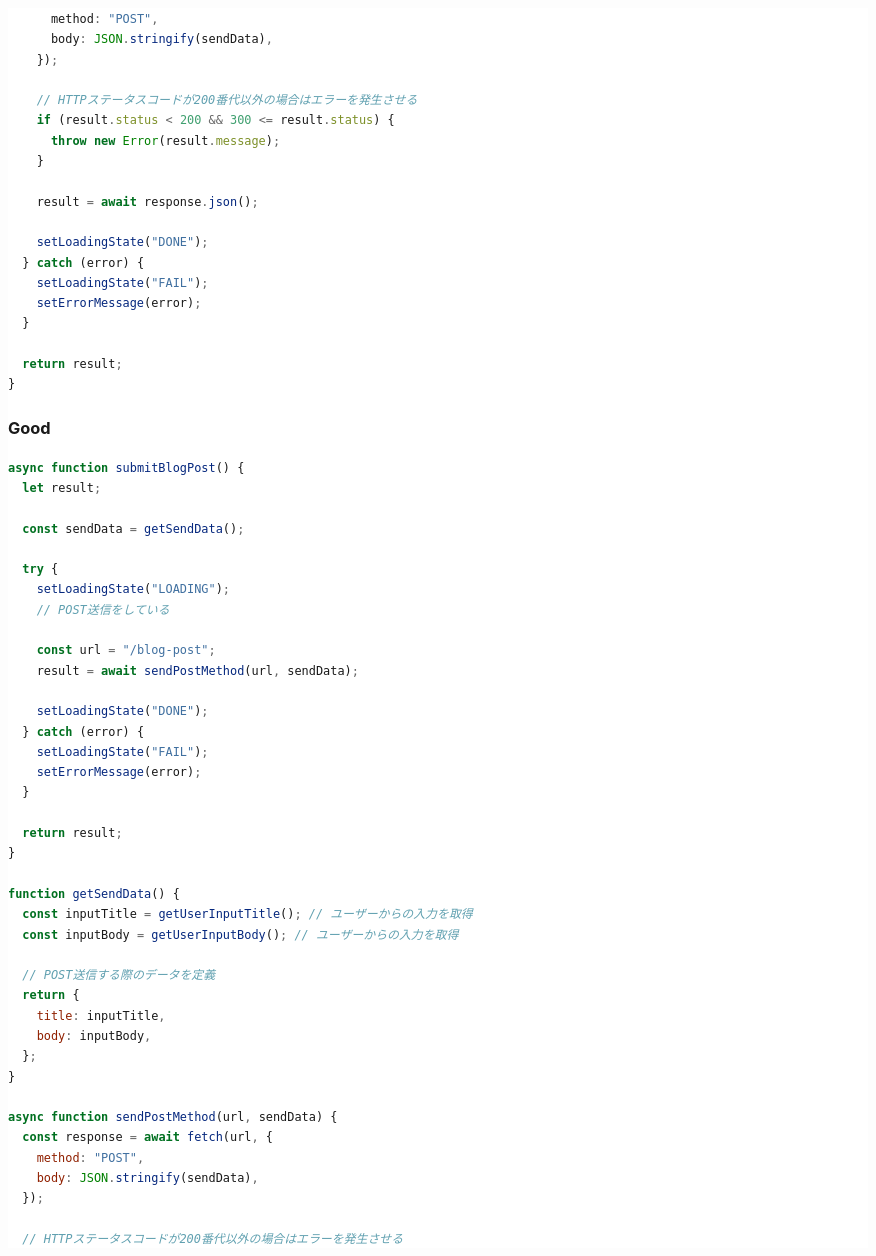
 ```js
      method: "POST",
      body: JSON.stringify(sendData),
    });

    // HTTPステータスコードが200番代以外の場合はエラーを発生させる
    if (result.status < 200 && 300 <= result.status) {
      throw new Error(result.message);
    }

    result = await response.json();

    setLoadingState("DONE");
  } catch (error) {
    setLoadingState("FAIL");
    setErrorMessage(error);
  }

  return result;
}
```

### Good

```js
async function submitBlogPost() {
  let result;
  
  const sendData = getSendData();

  try {
    setLoadingState("LOADING");
    // POST送信をしている

    const url = "/blog-post";
    result = await sendPostMethod(url, sendData);

    setLoadingState("DONE");
  } catch (error) {
    setLoadingState("FAIL");
    setErrorMessage(error);
  }

  return result;
}

function getSendData() {
  const inputTitle = getUserInputTitle(); // ユーザーからの入力を取得
  const inputBody = getUserInputBody(); // ユーザーからの入力を取得

  // POST送信する際のデータを定義
  return {
    title: inputTitle,
    body: inputBody,
  };
}

async function sendPostMethod(url, sendData) {
  const response = await fetch(url, {
    method: "POST",
    body: JSON.stringify(sendData),
  });

  // HTTPステータスコードが200番代以外の場合はエラーを発生させる
```
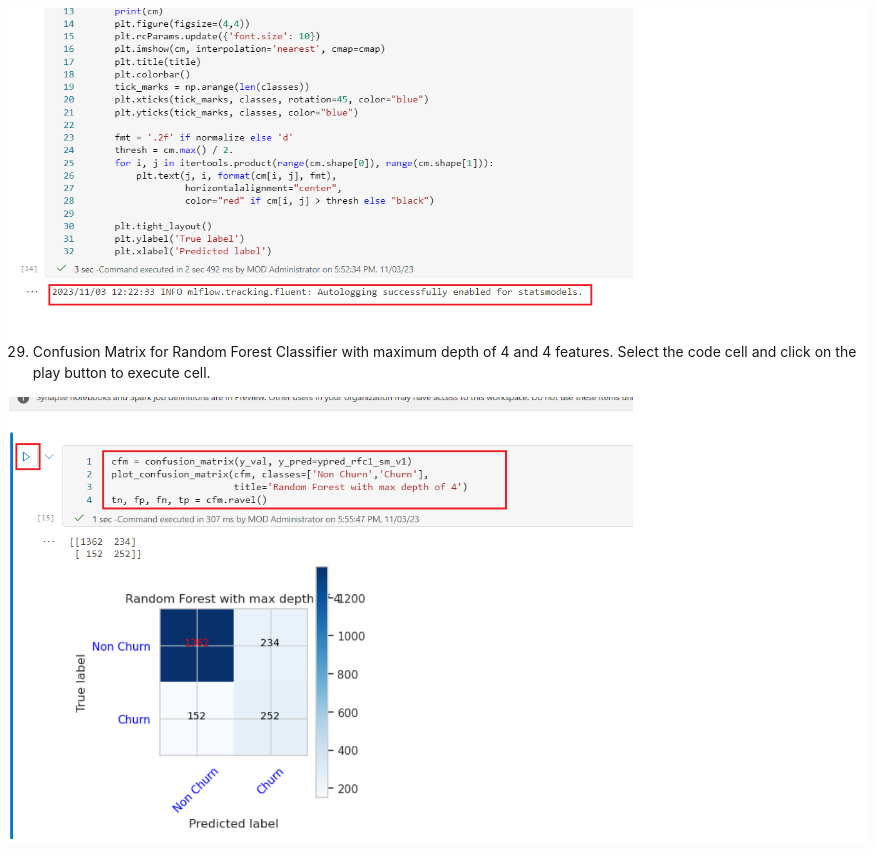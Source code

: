 <img src="./media/image83.png" style="width:6.5in;height:3.28333in" />

29. Confusion Matrix for Random Forest Classifier with maximum depth of
    4 and 4 features. Select the code cell and click on the play button
    to execute cell.

<img src="./media/image84.png" style="width:6.5in;height:4.60833in" />

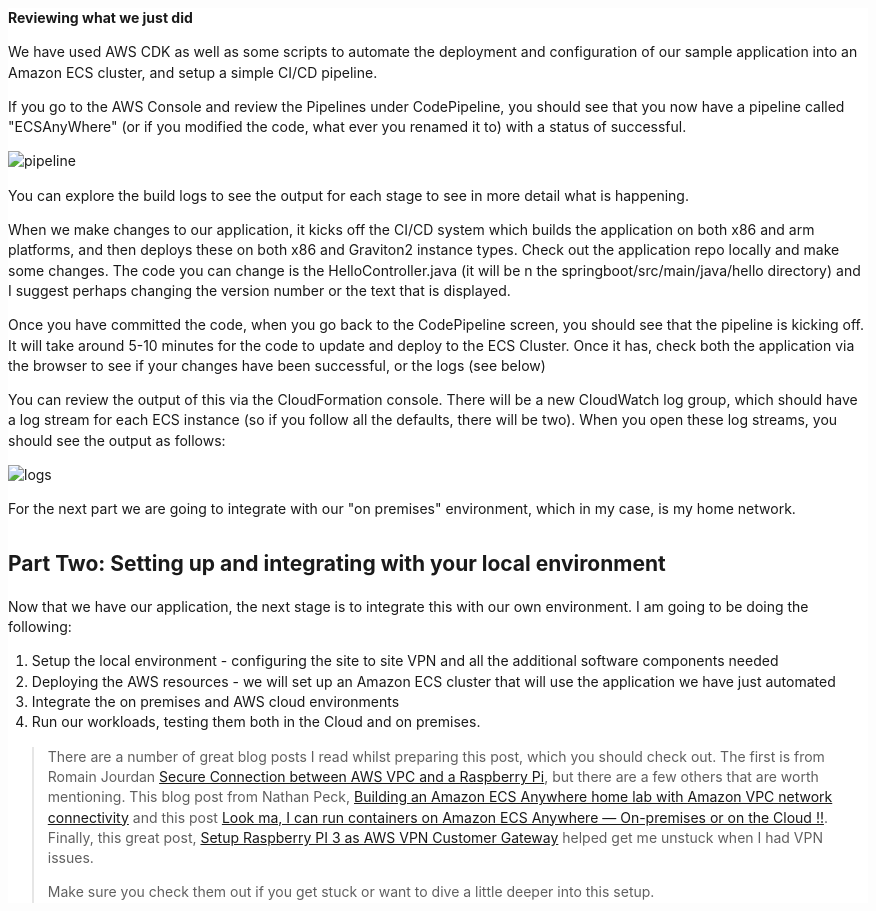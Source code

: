 **Reviewing what we just did**

We have used AWS CDK as well as some scripts to automate the deployment and configuration of our sample application into an Amazon ECS cluster, and setup a simple CI/CD pipeline.

If you go to the AWS Console and review the Pipelines under CodePipeline, you should see that you now have a pipeline called "ECSAnyWhere" (or if you modified the code, what ever you renamed it to) with a status of successful.

![pipeline](https://github.com/094459/blog-multi-arch-springboot/blob/main/images/pipeline.png?raw=true)

You can explore the build logs to see the output for each stage to see in more detail what is happening.

When we make changes to our application, it kicks off the CI/CD system which builds the application on both x86 and arm platforms, and then deploys these on both x86 and Graviton2 instance types. Check out the application repo locally and make some changes. The code you can change is the HelloController.java (it will be n the springboot/src/main/java/hello directory) and I suggest perhaps changing the version number or the text that is displayed. 

Once you have committed the code, when you go back to the CodePipeline screen, you should see that the pipeline is kicking off. It will take around 5-10 minutes for the code to update and deploy to the ECS Cluster. Once it has, check both the application via the browser to see if your changes have been successful, or the logs (see below)

You can review the output of this via the CloudFormation console. There will be a new CloudWatch log group, which should have a log stream for each ECS instance (so if you follow all the defaults, there will be two). When you open these log streams, you should see the output as follows:

![logs](https://github.com/094459/blog-multi-arch-springboot/blob/main/images/cw.png?raw=true)

For the next part we are going to integrate with our "on premises" environment, which in my case, is my home network.

## Part Two: Setting up and integrating with your local environment

Now that we have our application, the next stage is to integrate this with our own environment. I am going to be doing the following:

1. Setup the local environment - configuring the site to site VPN and all the additional software components needed
2. Deploying the AWS resources - we will set up an Amazon ECS cluster that will use the application we have just automated
3. Integrate the on premises and AWS cloud environments
4. Run our workloads, testing them both in the Cloud and on premises.

> There are a number of great blog posts I read whilst preparing this post, which you should check out. The first is from Romain Jourdan [Secure Connection between AWS VPC and a Raspberry Pi](https://rjourdan.com/pi-aws-vpc/), but there are a few others that are worth mentioning. This blog post from Nathan Peck, [Building an Amazon ECS Anywhere home lab with Amazon VPC network connectivity](https://aws.amazon.com/blogs/containers/building-an-amazon-ecs-anywhere-home-lab-with-amazon-vpc-network-connectivity/) and this post [Look ma, I can run containers on Amazon ECS Anywhere — On-premises or on the Cloud !!](https://cmani.medium.com/look-ma-i-can-run-containers-on-amazon-ecs-anywhere-on-premises-or-on-the-cloud-9e5fd1b02f74). Finally, this great post, [Setup Raspberry PI 3 as AWS VPN Customer Gateway](https://hackernoon.com/setup-raspberry-pi-3-as-aws-vpn-customer-gateway-7432f653707) helped get me unstuck when I had VPN issues.
> 
> Make sure you check them out if you get stuck or want to dive a little deeper into this setup. 
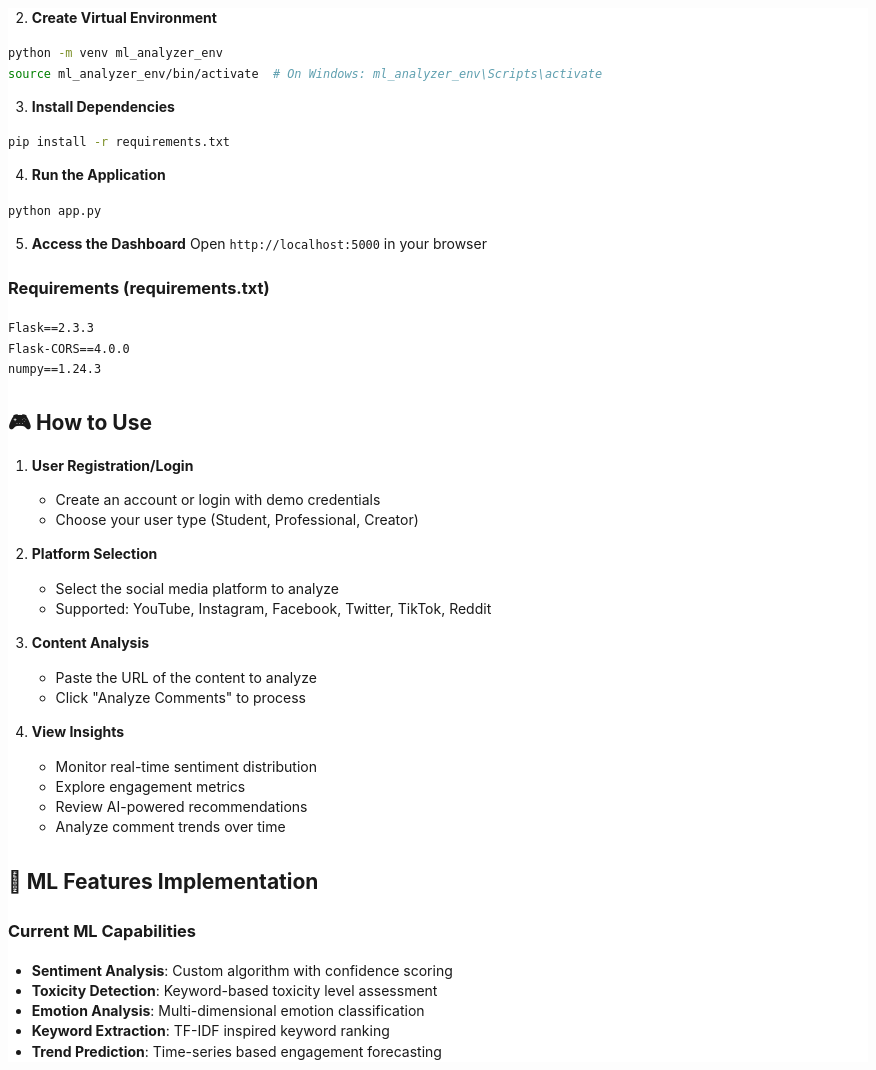 2. **Create Virtual Environment**
```bash
python -m venv ml_analyzer_env
source ml_analyzer_env/bin/activate  # On Windows: ml_analyzer_env\Scripts\activate
```

3. **Install Dependencies**
```bash
pip install -r requirements.txt
```

4. **Run the Application**
```bash
python app.py
```

5. **Access the Dashboard**
Open `http://localhost:5000` in your browser

### Requirements (requirements.txt)
```txt
Flask==2.3.3
Flask-CORS==4.0.0
numpy==1.24.3
```

## 🎮 How to Use

1. **User Registration/Login**
   - Create an account or login with demo credentials
   - Choose your user type (Student, Professional, Creator)

2. **Platform Selection**
   - Select the social media platform to analyze
   - Supported: YouTube, Instagram, Facebook, Twitter, TikTok, Reddit

3. **Content Analysis**
   - Paste the URL of the content to analyze
   - Click "Analyze Comments" to process

4. **View Insights**
   - Monitor real-time sentiment distribution
   - Explore engagement metrics
   - Review AI-powered recommendations
   - Analyze comment trends over time

## 🔬 ML Features Implementation

### Current ML Capabilities
- **Sentiment Analysis**: Custom algorithm with confidence scoring
- **Toxicity Detection**: Keyword-based toxicity level assessment
- **Emotion Analysis**: Multi-dimensional emotion classification
- **Keyword Extraction**: TF-IDF inspired keyword ranking
- **Trend Prediction**: Time-series based engagement forecasting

> Work request
Count the lines of the entries that hold the string "images", then state that number and nothing more.

> Task response
2